§ **WHAT THIS TASK INVOLVES**: The records must be retyped exactly, with no pictures included.

=== Begin Enclosure ===

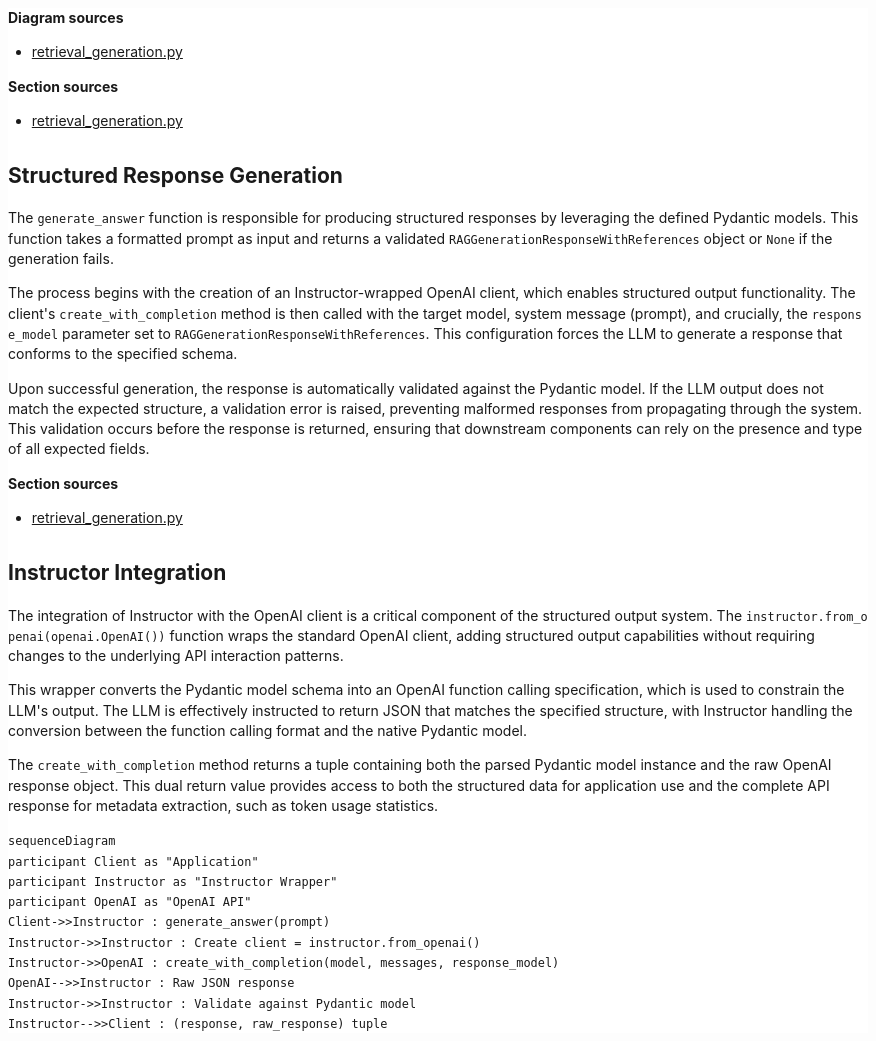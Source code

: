**Diagram sources**
- [retrieval_generation.py](file://src/api/rag/retrieval_generation.py#L20-L26)

**Section sources**
- [retrieval_generation.py](file://src/api/rag/retrieval_generation.py#L20-L26)

## Structured Response Generation
The `generate_answer` function is responsible for producing structured responses by leveraging the defined Pydantic models. This function takes a formatted prompt as input and returns a validated `RAGGenerationResponseWithReferences` object or `None` if the generation fails.

The process begins with the creation of an Instructor-wrapped OpenAI client, which enables structured output functionality. The client's `create_with_completion` method is then called with the target model, system message (prompt), and crucially, the `response_model` parameter set to `RAGGenerationResponseWithReferences`. This configuration forces the LLM to generate a response that conforms to the specified schema.

Upon successful generation, the response is automatically validated against the Pydantic model. If the LLM output does not match the expected structure, a validation error is raised, preventing malformed responses from propagating through the system. This validation occurs before the response is returned, ensuring that downstream components can rely on the presence and type of all expected fields.

**Section sources**
- [retrieval_generation.py](file://src/api/rag/retrieval_generation.py#L233-L273)

## Instructor Integration
The integration of Instructor with the OpenAI client is a critical component of the structured output system. The `instructor.from_openai(openai.OpenAI())` function wraps the standard OpenAI client, adding structured output capabilities without requiring changes to the underlying API interaction patterns.

This wrapper converts the Pydantic model schema into an OpenAI function calling specification, which is used to constrain the LLM's output. The LLM is effectively instructed to return JSON that matches the specified structure, with Instructor handling the conversion between the function calling format and the native Pydantic model.

The `create_with_completion` method returns a tuple containing both the parsed Pydantic model instance and the raw OpenAI response object. This dual return value provides access to both the structured data for application use and the complete API response for metadata extraction, such as token usage statistics.

```mermaid
sequenceDiagram
participant Client as "Application"
participant Instructor as "Instructor Wrapper"
participant OpenAI as "OpenAI API"
Client->>Instructor : generate_answer(prompt)
Instructor->>Instructor : Create client = instructor.from_openai()
Instructor->>OpenAI : create_with_completion(model, messages, response_model)
OpenAI-->>Instructor : Raw JSON response
Instructor->>Instructor : Validate against Pydantic model
Instructor-->>Client : (response, raw_response) tuple
```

=== End Enclosure ===

§ **THE ANSWER**:
Source code

:**Diagram sources**
- [retrieval_generation.py](file://src/api/rag/retrieval_generation.py#L20-L26)

**Section sources**
- [retrieval_generation.py](file://src/api/rag/retrieval_generation.py#L20-L26)

## Structured Response Generation
The `generate_answer` function is responsible for producing structured responses by leveraging the defined Pydantic models. This function takes a formatted prompt as input and returns a validated `RAGGenerationResponseWithReferences` object or `None` if the generation fails.

The process begins with the creation of an Instructor-wrapped OpenAI client, which enables structured output functionality. The client's `create_with_completion` method is then called with the target model, system message (prompt), and crucially, the `response_model` parameter set to `RAGGenerationResponseWithReferences`. This configuration forces the LLM to generate a response that conforms to the specified schema.

Upon successful generation, the response is automatically validated against the Pydantic model. If the LLM output does not match the expected structure, a validation error is raised, preventing malformed responses from propagating through the system. This validation occurs before the response is returned, ensuring that downstream components can rely on the presence and type of all expected fields.

**Section sources**
- [retrieval_generation.py](file://src/api/rag/retrieval_generation.py#L233-L273)

## Instructor Integration
The integration of Instructor with the OpenAI client is a critical component of the structured output system. The `instructor.from_openai(openai.OpenAI())` function wraps the standard OpenAI client, adding structured output capabilities without requiring changes to the underlying API interaction patterns.

This wrapper converts the Pydantic model schema into an OpenAI function calling specification, which is used to constrain the LLM's output. The LLM is effectively instructed to return JSON that matches the specified structure, with Instructor handling the conversion between the function calling format and the native Pydantic model.

The `create_with_completion` method returns a tuple containing both the parsed Pydantic model instance and the raw OpenAI response object. This dual return value provides access to both the structured data for application use and the complete API response for metadata extraction, such as token usage statistics.

```mermaid
sequenceDiagram
participant Client as "Application"
participant Instructor as "Instructor Wrapper"
participant OpenAI as "OpenAI API"
Client->>Instructor : generate_answer(prompt)
Instructor->>Instructor : Create client = instructor.from_openai()
Instructor->>OpenAI : create_with_completion(model, messages, response_model)
OpenAI-->>Instructor : Raw JSON response
Instructor->>Instructor : Validate against Pydantic model
Instructor-->>Client : (response, raw_response) tuple
```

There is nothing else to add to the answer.